▼ お喋り仲間1
トムの特別は私で、私の特別はトムだった。その事実は絶対に変わらないもので、他の子達と交流を持たない私たちは更に孤児院から浮いていた。いや、実際にはトムはもともと浮いていて、それに習うように私も更に浮いた。
トムはミセス・コールに料理の手伝いを申し付けられたので、1人で庭で遊んでいた。唯一暇つぶしになりそうな大木は、去年は木登りに失敗し落ちたためトムにこっぴどく叱られた――もう二度と、登るんじゃない!――ため、邪魔になるだろうトムがいない今をチャンスとばかりに登ってみることにした。
一番低いところにある枝に足をかけ、登っていく。まだ6歳の体には枝と枝の間が広く、少し遠く感じたが、それでも懸命に力を入れれば登れないことは無かった。

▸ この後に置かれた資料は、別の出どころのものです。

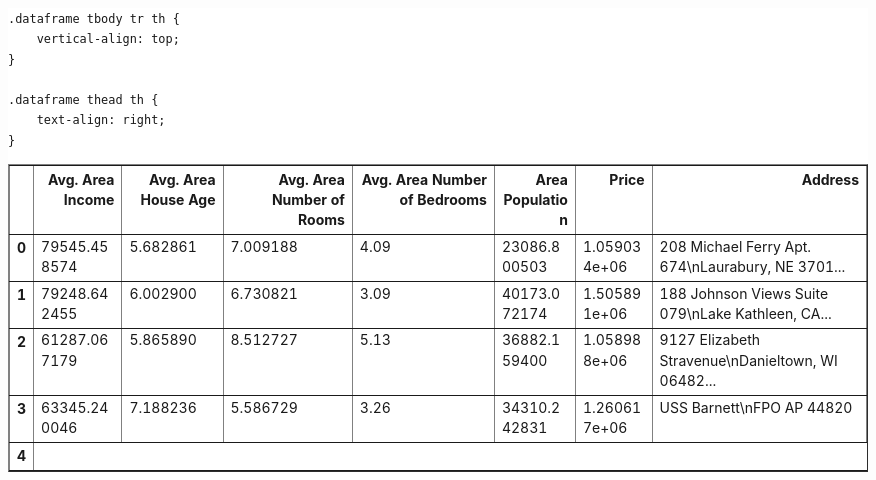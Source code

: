     .dataframe tbody tr th {
        vertical-align: top;
    }

    .dataframe thead th {
        text-align: right;
    }
</style>
<table border="1" class="dataframe">
  <thead>
    <tr style="text-align: right;">
      <th></th>
      <th>Avg. Area Income</th>
      <th>Avg. Area House Age</th>
      <th>Avg. Area Number of Rooms</th>
      <th>Avg. Area Number of Bedrooms</th>
      <th>Area Population</th>
      <th>Price</th>
      <th>Address</th>
    </tr>
  </thead>
  <tbody>
    <tr>
      <th>0</th>
      <td>79545.458574</td>
      <td>5.682861</td>
      <td>7.009188</td>
      <td>4.09</td>
      <td>23086.800503</td>
      <td>1.059034e+06</td>
      <td>208 Michael Ferry Apt. 674\nLaurabury, NE 3701...</td>
    </tr>
    <tr>
      <th>1</th>
      <td>79248.642455</td>
      <td>6.002900</td>
      <td>6.730821</td>
      <td>3.09</td>
      <td>40173.072174</td>
      <td>1.505891e+06</td>
      <td>188 Johnson Views Suite 079\nLake Kathleen, CA...</td>
    </tr>
    <tr>
      <th>2</th>
      <td>61287.067179</td>
      <td>5.865890</td>
      <td>8.512727</td>
      <td>5.13</td>
      <td>36882.159400</td>
      <td>1.058988e+06</td>
      <td>9127 Elizabeth Stravenue\nDanieltown, WI 06482...</td>
    </tr>
    <tr>
      <th>3</th>
      <td>63345.240046</td>
      <td>7.188236</td>
      <td>5.586729</td>
      <td>3.26</td>
      <td>34310.242831</td>
      <td>1.260617e+06</td>
      <td>USS Barnett\nFPO AP 44820</td>
    </tr>
    <tr>
      <th>4</th>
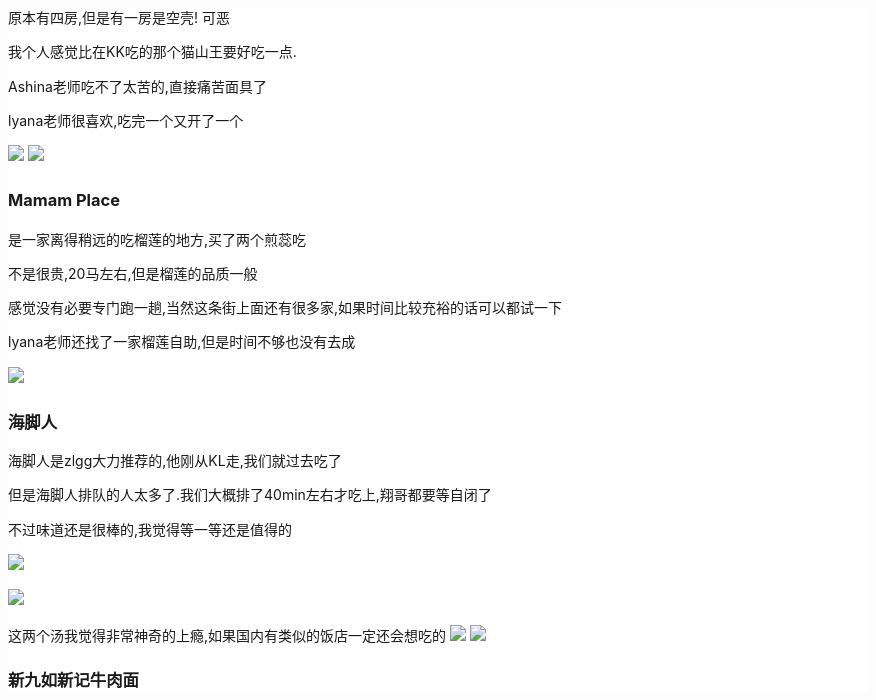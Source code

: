 原本有四房,但是有一房是空壳! 可恶

我个人感觉比在KK吃的那个猫山王要好吃一点.

Ashina老师吃不了太苦的,直接痛苦面具了

lyana老师很喜欢,吃完一个又开了一个

![](https://philfan-pic.oss-cn-beijing.aliyuncs.com/img/6d9e6733d0fd4e343f5f5566ef7e730.jpg)
![](https://philfan-pic.oss-cn-beijing.aliyuncs.com/img/20250125012131528.png)

### Mamam Place
<iframe src="https://www.google.com/maps/embed?pb=!1m18!1m12!1m3!1d254963.11642012422!2d101.40688698671875!3d3.1477515999999945!2m3!1f0!2f0!3f0!3m2!1i1024!2i768!4f13.1!3m3!1m2!1s0x31cc492e1f1b6c71%3A0x24a2571c314b64ca!2sMamam%20Place%20%40%20Lorong%20Raja%20Bot!5e0!3m2!1szh-CN!2s!4v1737686964526!5m2!1szh-CN!2s" width="600" height="450" style="border:0;" allowfullscreen="" loading="lazy" referrerpolicy="no-referrer-when-downgrade"></iframe>

是一家离得稍远的吃榴莲的地方,买了两个煎蕊吃

不是很贵,20马左右,但是榴莲的品质一般

感觉没有必要专门跑一趟,当然这条街上面还有很多家,如果时间比较充裕的话可以都试一下

lyana老师还找了一家榴莲自助,但是时间不够也没有去成

![](https://philfan-pic.oss-cn-beijing.aliyuncs.com/img/20250125013029211.png)
### 海脚人
<iframe src="https://www.google.com/maps/embed?pb=!1m18!1m12!1m3!1d254963.11642012422!2d101.40688698671875!3d3.1477515999999945!2m3!1f0!2f0!3f0!3m2!1i1024!2i768!4f13.1!3m3!1m2!1s0x31cc37ce383e399f%3A0x52e53c76773154cf!2z5rW36ISa5Lq6!5e0!3m2!1szh-CN!2s!4v1737687100289!5m2!1szh-CN!2s" width="600" height="450" style="border:0;" allowfullscreen="" loading="lazy" referrerpolicy="no-referrer-when-downgrade"></iframe>

海脚人是zlgg大力推荐的,他刚从KL走,我们就过去吃了

但是海脚人排队的人太多了.我们大概排了40min左右才吃上,翔哥都要等自闭了

不过味道还是很棒的,我觉得等一等还是值得的

![](https://philfan-pic.oss-cn-beijing.aliyuncs.com/img/64ce613b0cae04e0ab3948b52d4f48e.jpg)

![](https://philfan-pic.oss-cn-beijing.aliyuncs.com/img/62d1669235e537eac9384b5412cdfcb.jpg)

这两个汤我觉得非常神奇的上瘾,如果国内有类似的饭店一定还会想吃的
![](https://philfan-pic.oss-cn-beijing.aliyuncs.com/img/d0694e89ad56c31d4ea69e16ba4753c.jpg)
![](https://philfan-pic.oss-cn-beijing.aliyuncs.com/img/20250125012758445.png)

### 新九如新记牛肉面
<iframe src="https://www.google.com/maps/embed?pb=!1m18!1m12!1m3!1d254963.11642012422!2d101.40688698671875!3d3.1477515999999945!2m3!1f0!2f0!3f0!3m2!1i1024!2i768!4f13.1!3m3!1m2!1s0x31cc49d1bf6556d9%3A0x15d23ad577aaa78a!2z5paw5Lmd5aaC5paw6K6w54mb6IKJ6Z2i!5e0!3m2!1szh-CN!2s!4v1737687133161!5m2!1szh-CN!2s" width="600" height="450" style="border:0;" allowfullscreen="" loading="lazy" referrerpolicy="no-referrer-when-downgrade"></iframe>
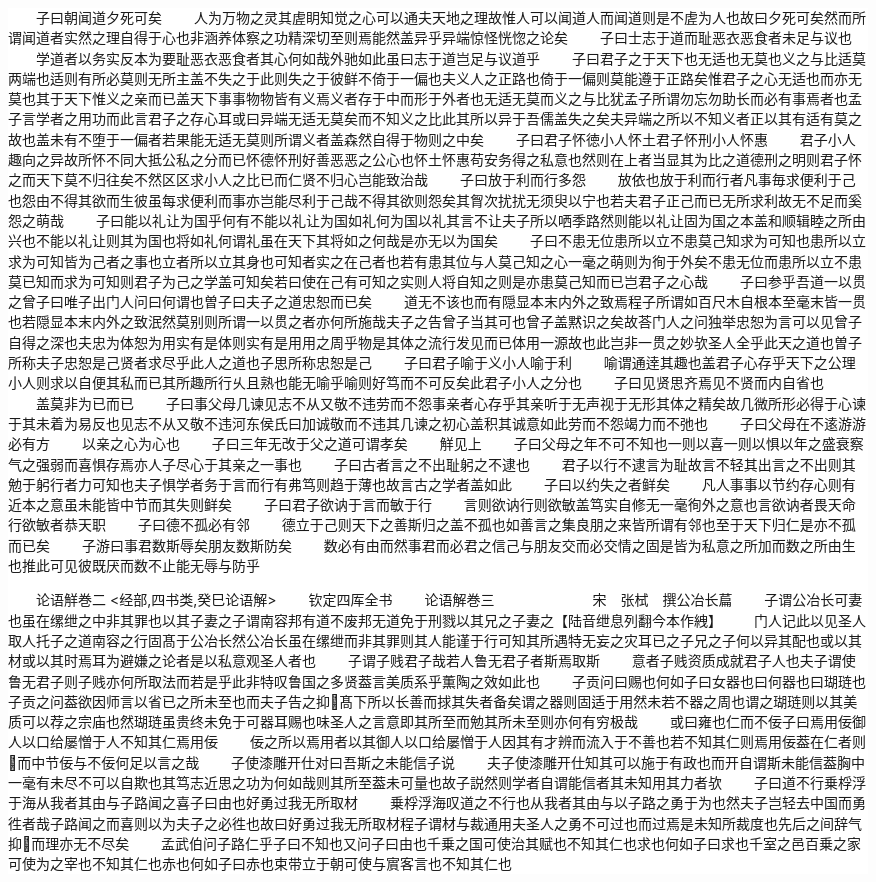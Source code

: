 　　子曰朝闻道夕死可矣
　　人为万物之灵其虗眀知觉之心可以通夫天地之理故惟人可以闻道人而闻道则是不虗为人也故曰夕死可矣然而所谓闻道者实然之理自得于心也非涵养体察之功精深切至则焉能然盖异乎异端惊怪恍惚之论矣
　　子曰士志于道而耻恶衣恶食者未足与议也
　　学道者以务实反本为要耻恶衣恶食者其心何如哉外驰如此虽曰志于道岂足与议道乎
　　子曰君子之于天下也无适也无莫也义之与比适莫两端也适则有所必莫则无所主盖不失之于此则失之于彼鲜不倚于一偏也夫义人之正路也倚于一偏则莫能遵于正路矣惟君子之心无适也而亦无莫也其于天下惟义之亲而已盖天下事事物物皆有义焉义者存于中而形于外者也无适无莫而义之与比犹孟子所谓勿忘勿助长而必有事焉者也孟子言学者之用功而此言君子之存心耳或曰异端无适无莫矣而不知义之比此其所以异于吾儒盖失之矣夫异端之所以不知义者正以其有适有莫之故也盖未有不堕于一偏者若果能无适无莫则所谓义者盖森然自得于物则之中矣
　　子曰君子怀徳小人怀土君子怀刑小人怀惠
　　君子小人趣向之异故所怀不同大抵公私之分而已怀德怀刑好善恶恶之公心也怀土怀惠苟安务得之私意也然则在上者当显其为比之道德刑之明则君子怀之而天下莫不归往矣不然区区求小人之比已而仁贤不归心岂能致治哉
　　子曰放于利而行多怨
　　放依也放于利而行者凡事毎求便利于己也怨由不得其欲而生彼虽每求便利而事亦岂能尽利于己哉不得其欲则怨矣其胷次扰扰无须臾以宁也若夫君子正己而已无所求利故无不足而奚怨之萌哉
　　子曰能以礼让为国乎何有不能以礼让为国如礼何为国以礼其言不让夫子所以哂季路然则能以礼让固为国之本盖和顺辑睦之所由兴也不能以礼让则其为国也将如礼何谓礼虽在天下其将如之何哉是亦无以为国矣
　　子曰不患无位患所以立不患莫己知求为可知也患所以立求为可知皆为己者之事也立者所以立其身也可知者实之在己者也若有患其位与人莫己知之心一毫之萌则为徇于外矣不患无位而患所以立不患莫已知而求为可知则君子为己之学盖可知矣若曰使在己有可知之实则人将自知之则是亦患莫己知而已岂君子之心哉
　　子曰参乎吾道一以贯之曾子曰唯子出门人问曰何谓也曽子曰夫子之道忠恕而已矣
　　道无不该也而有隠显本末内外之致焉程子所谓如百尺木自根本至毫末皆一贯也若隠显本末内外之致泯然莫别则所谓一以贯之者亦何所施哉夫子之告曾子当其可也曾子盖黙识之矣故荅门人之问独举忠恕为言可以见曾子自得之深也夫忠为体恕为用实有是体则实有是用用之周乎物是其体之流行发见而已体用一源故也此岂非一贯之妙欤圣人全乎此天之道也曽子所称夫子忠恕是己贤者求尽乎此人之道也子思所称忠恕是己
　　子曰君子喻于义小人喻于利
　　喻谓通逹其趣也盖君子心存乎天下之公理小人则求以自便其私而已其所趣所行乆且熟也能无喻乎喻则好笃而不可反矣此君子小人之分也
　　子曰见贤思齐焉见不贤而内自省也
　　盖莫非为已而已
　　子曰事父母几谏见志不从又敬不违劳而不怨事亲者心存乎其亲听于无声视于无形其体之精矣故几微所形必得于心谏于其未着为易反也见志不从又敬不违河东侯氏曰加诚敬而不违其几谏之初心盖积其诚意如此劳而不怨竭力而不弛也
　　子曰父母在不逺游游必有方
　　以亲之心为心也
　　子曰三年无改于父之道可谓孝矣
　　觧见上
　　子曰父母之年不可不知也一则以喜一则以惧以年之盛衰察气之强弱而喜惧存焉亦人子尽心于其亲之一事也
　　子曰古者言之不出耻躬之不逮也
　　君子以行不逮言为耻故言不轻其出言之不出则其勉于躬行者力可知也夫子惧学者务于言而行有弗笃则趋于薄也故言古之学者盖如此
　　子曰以约失之者鲜矣
　　凡人事事以节约存心则有近本之意虽未能皆中节而其失则鲜矣
　　子曰君子欲讷于言而敏于行
　　言则欲讷行则欲敏盖笃实自修无一毫徇外之意也言欲讷者畏天命行欲敏者恭天职
　　子曰德不孤必有邻
　　德立于己则天下之善斯归之盖不孤也如善言之集良朋之来皆所谓有邻也至于天下归仁是亦不孤而已矣
　　子游曰事君数斯辱矣朋友数斯防矣
　　数必有由而然事君而必君之信己与朋友交而必交情之固是皆为私意之所加而数之所由生也推此可见彼既厌而数不止能无辱与防乎












　　论语觧巻二
<经部,四书类,癸巳论语解>
　　钦定四厍全书
　　论语解巻三　　　　　　　宋　张栻　撰公冶长萹
　　子谓公冶长可妻也虽在缧绁之中非其罪也以其子妻之子谓南容邦有道不废邦无道免于刑戮以其兄之子妻之【陆音绁息列翻今本作絏】
　　门人记此以见圣人取人托子之道南容之行固髙于公冶长然公冶长虽在缧绁而非其罪则其人能谨于行可知其所遇特无妄之灾耳已之子兄之子何以异其配也或以其材或以其时焉耳为避嫌之论者是以私意观圣人者也
　　子谓子贱君子哉若人鲁无君子者斯焉取斯
　　意者子贱资质成就君子人也夫子谓使鲁无君子则子贱亦何所取法而若是乎此非特叹鲁国之多贤葢言美质系乎薫陶之效如此也
　　子贡问曰赐也何如子曰女器也曰何器也曰瑚琏也子贡之问葢欲因师言以省已之所未至也而夫子告之抑髙下所以长善而捄其失者备矣谓之器则固适于用然未若不器之周也谓之瑚琏则以其美质可以荐之宗庙也然瑚琏虽贵终未免于可器耳赐也味圣人之言意即其所至而勉其所未至则亦何有穷极哉
　　或曰雍也仁而不佞子曰焉用佞御人以口给屡憎于人不知其仁焉用佞
　　佞之所以焉用者以其御人以口给屡憎于人因其有才辨而流入于不善也若不知其仁则焉用佞葢在仁者则而中节佞与不佞何足以言之哉
　　子使漆雕开仕对曰吾斯之未能信子说
　　夫子使漆雕开仕知其可以施于有政也而开自谓斯未能信葢胸中一毫有未尽不可以自欺也其笃志近思之功为何如哉则其所至葢未可量也故子説然则学者自谓能信者其未知用其力者欤
　　子曰道不行乗桴浮于海从我者其由与子路闻之喜子曰由也好勇过我无所取材
　　乗桴浮海叹道之不行也从我者其由与以子路之勇于为也然夫子岂轻去中国而勇徃者哉子路闻之而喜则以为夫子之必徃也故曰好勇过我无所取材程子谓材与裁通用夫圣人之勇不可过也而过焉是未知所裁度也先后之间辞气抑而理亦无不尽矣
　　孟武伯问子路仁乎子曰不知也又问子曰由也千乗之国可使治其赋也不知其仁也求也何如子曰求也千室之邑百乗之家可使为之宰也不知其仁也赤也何如子曰赤也束带立于朝可使与賔客言也不知其仁也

その時、茂みがガサガサと揺れ、思わず音の出所を探せば、黒く艶やかな小さな蛇がいた。普通の小さな女の子なら怖がるところだろうが、ペットなんて飼えない孤児院で見つけた貴重な生き物に思わずにんまり笑いを浮かべてしまう。
蛇の頭の根元を片手に持てば、蛇は慌てたように私の腕に巻きついたが、べつに敵意はないのかしめつけるようではない。恐る恐る付け根を握る手を離しても蛇は噛むどころか首を擡げて此方をじっと見つめるだけだ。
「なんて賢いの!」
歓喜に声を震わせ、急いで……かつ恐る恐る枝を渡り木から降りた。途中でトムは料理当番だったと思い出し、自分の部屋へ急ぐ。この時間はまだ誰もいないはずだ。
ベッドの下の宝物入れの段ボールから宝物をごっそりと抜いてベッドの上に置き、段ボールの中に蛇を入れた。逃げ出さないか不安だったけれど、塒を巻いて眠り始めたので大丈夫だろう。

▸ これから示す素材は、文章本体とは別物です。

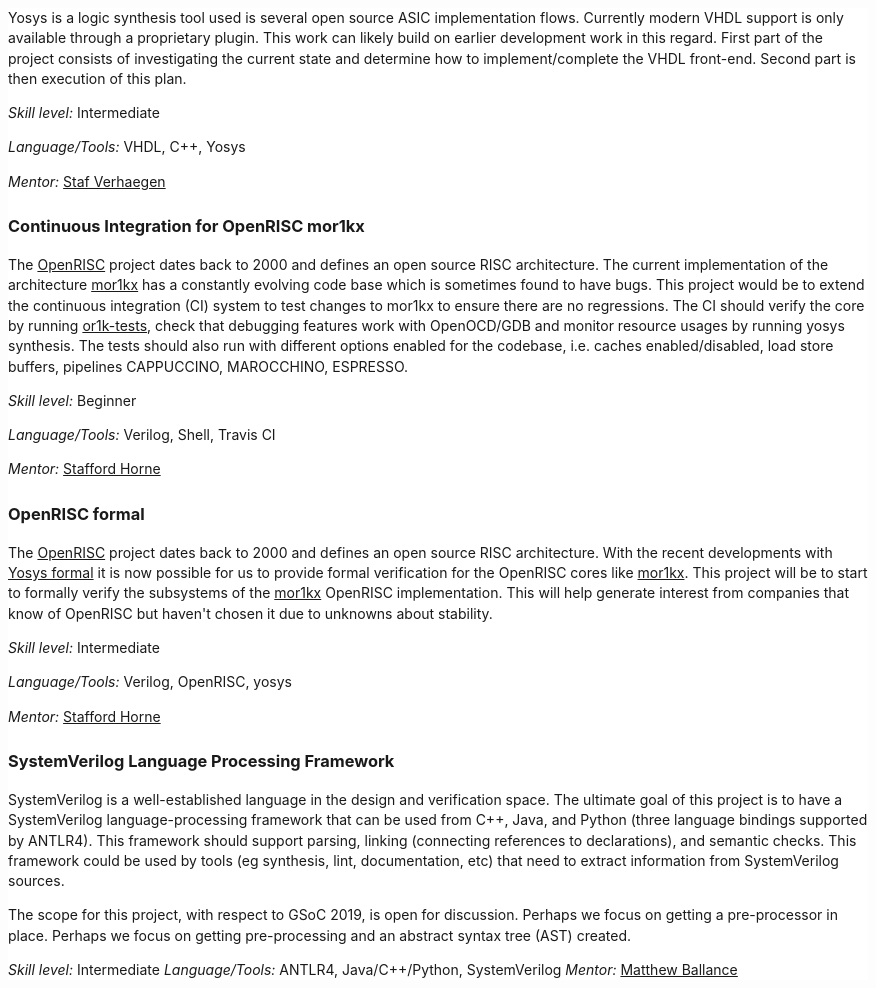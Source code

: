 Yosys is a logic synthesis tool used is several open source ASIC implementation flows. Currently modern VHDL support is only available through a proprietary plugin. This work can likely build on earlier development work in this regard. First part of the project consists of investigating the current state and determine how to implement/complete the VHDL front-end. Second part is then execution of this plan.

*Skill level:* Intermediate

*Language/Tools:* VHDL, C++, Yosys

*Mentor:* [Staf Verhaegen](mailto:staf@fibraservi.eu)

### Continuous Integration for OpenRISC mor1kx

The [OpenRISC](http://openrisc.io/) project dates back to 2000 and defines an open source RISC architecture.  The current implementation of the architecture [mor1kx](https://github.com/openrisc/mor1kx) has a constantly evolving code base which is sometimes found to have bugs.  This project would be to extend the continuous integration (CI) system to test changes to mor1kx to ensure there are no regressions.  The CI should verify the core by running [or1k-tests](https://github.com/openrisc/or1k-tests), check that debugging features work with OpenOCD/GDB and monitor resource usages by running yosys synthesis.  The tests should also run with different options enabled for the codebase, i.e. caches enabled/disabled, load store buffers, pipelines CAPPUCCINO, MAROCCHINO, ESPRESSO.

*Skill level:* Beginner

*Language/Tools:* Verilog, Shell, Travis CI

*Mentor:* [Stafford Horne](mailto:shorne@gmail.com)

### OpenRISC formal

The [OpenRISC](http://openrisc.io/) project dates back to 2000 and defines an open source RISC architecture.  With the recent developments with [Yosys formal](http://www.clifford.at/papers/2016/yosys-synth-formal/) it is now possible for us to provide formal verification for the OpenRISC cores like [mor1kx](https://github.com/openrisc/mor1kx).  This project will be to start to formally verify the subsystems of the [mor1kx](https://github.com/openrisc/mor1kx) OpenRISC implementation.  This will help generate interest from companies that know of OpenRISC but haven't chosen it due to unknowns about stability.

*Skill level:* Intermediate

*Language/Tools:* Verilog, OpenRISC, yosys

*Mentor:* [Stafford Horne](mailto:shorne@gmail.com)

### SystemVerilog Language Processing Framework
SystemVerilog is a well-established language in the design and verification space. The ultimate goal of this project is to have a
SystemVerilog language-processing framework that can be used from C++, Java, and Python (three language bindings supported by ANTLR4). 
This framework should support parsing, linking (connecting references to declarations), and semantic checks. This framework could be
used by tools (eg synthesis, lint, documentation, etc) that need to extract information from SystemVerilog sources.

The scope for this project, with respect to GSoC 2019, is open for discussion. Perhaps we focus on getting a pre-processor 
in place. Perhaps we focus on getting pre-processing and an abstract syntax tree (AST) created. 

*Skill level:* Intermediate
*Language/Tools:* ANTLR4, Java/C++/Python, SystemVerilog
*Mentor:* [Matthew Ballance](mailto:matt.ballance@gmail.com)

段ボールをベッドの下に戻し、私は慌ててキッチンへと駆け出した。トムに早く蛇を見せてあげたい。その気持ちのまま、他の子供達に混じって料理を手伝うトムの静止も聞かずに腕を取り部屋まで走り出す。
トムは私の態度を不思議に思ったのか最初は何をするんだと言っていたが今は黙って走ってついて来てくれた。部屋につき、扉と鍵をトムが閉めてくれているのを確認してから段ボールを取り出す。

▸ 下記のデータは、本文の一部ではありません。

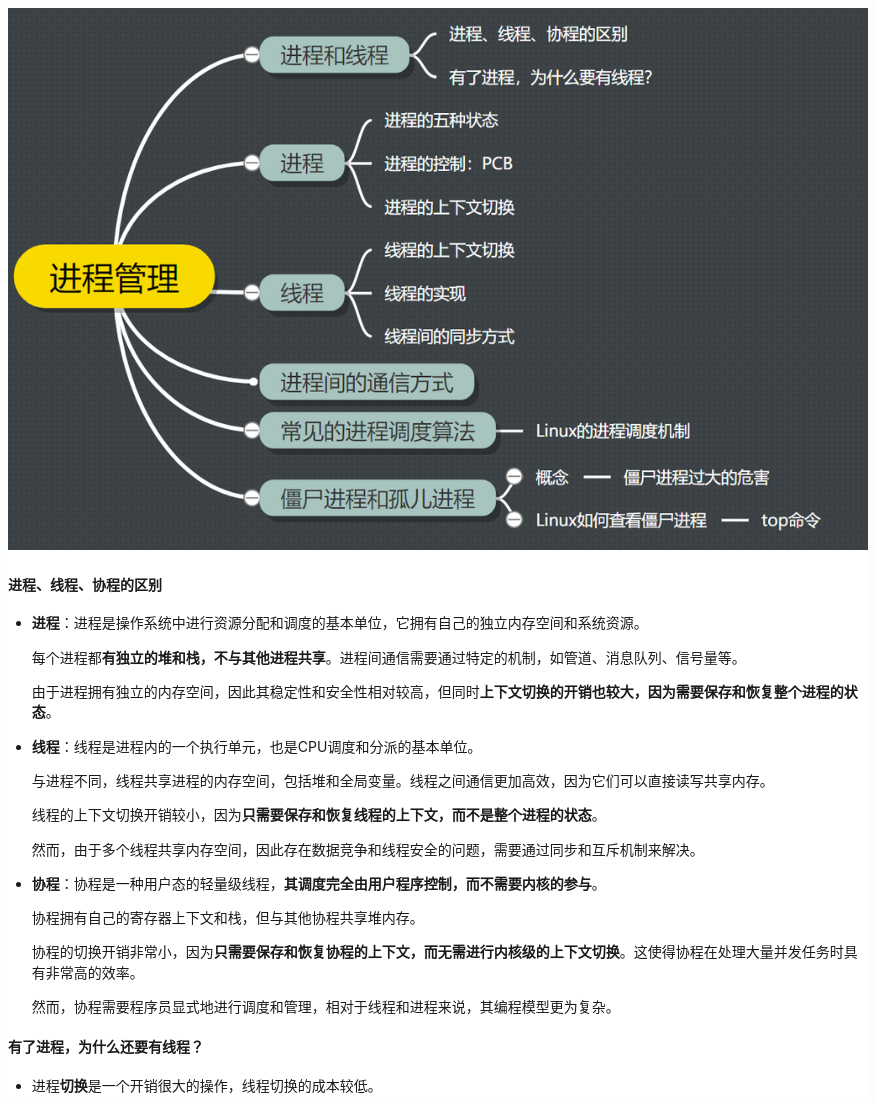 ![image-20250720162135661](./assets/image-20250720162135661.png)

#### 进程、线程、协程的区别

- **进程**：进程是操作系统中进行资源分配和调度的基本单位，它拥有自己的独立内存空间和系统资源。

  每个进程都**有独立的堆和栈，不与其他进程共享**。进程间通信需要通过特定的机制，如管道、消息队列、信号量等。

  由于进程拥有独立的内存空间，因此其稳定性和安全性相对较高，但同时**上下文切换的开销也较大，因为需要保存和恢复整个进程的状态**。

- **线程**：线程是进程内的一个执行单元，也是CPU调度和分派的基本单位。

  与进程不同，线程共享进程的内存空间，包括堆和全局变量。线程之间通信更加高效，因为它们可以直接读写共享内存。

  线程的上下文切换开销较小，因为**只需要保存和恢复线程的上下文，而不是整个进程的状态**。

  然而，由于多个线程共享内存空间，因此存在数据竞争和线程安全的问题，需要通过同步和互斥机制来解决。

- **协程**：协程是一种用户态的轻量级线程，**其调度完全由用户程序控制，而不需要内核的参与**。

  协程拥有自己的寄存器上下文和栈，但与其他协程共享堆内存。

  协程的切换开销非常小，因为**只需要保存和恢复协程的上下文，而无需进行内核级的上下文切换**。这使得协程在处理大量并发任务时具有非常高的效率。

  然而，协程需要程序员显式地进行调度和管理，相对于线程和进程来说，其编程模型更为复杂。

#### 有了进程，为什么还要有线程？

- 进程**切换**是一个开销很大的操作，线程切换的成本较低。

トムは驚いたように蛇を見つめた。私のベッドに腰掛け、段ボールを自身の膝の上に置いている。
「どこにいたんだい、蛇なんて初めて生で見るよ」
「……茂みにいたのよ」
「その間はなんだい、アビー」
蛇が塒を解いて、首をもたげた。シューシューと発してる独特の音が威嚇音のように聞こえて、トムに少し蛇を離したらと言おうとしたら、トムまで驚いたように顔を歪めてはいたものの同じような音を出したのだ。
「悪ふざけはやめてよ」
「アビーにはなんて言ってるか聞こえないの?」
「シューシュー音は聞こえてるわ」
「なんでだろう、僕は英語を話してるみたいな感覚なんだ」
お互いにしばらくの間見つめ合い首を傾げた。思い出したようになんて話してたのと聞けば、トムは意地悪く笑い「アビーが木に登ってたってさ」と言った。蛇を睨むが、シューシュー音は何を意味しているのか分からない。ただ、何のことだかわからないとトボけてるというのは私でも理解できた。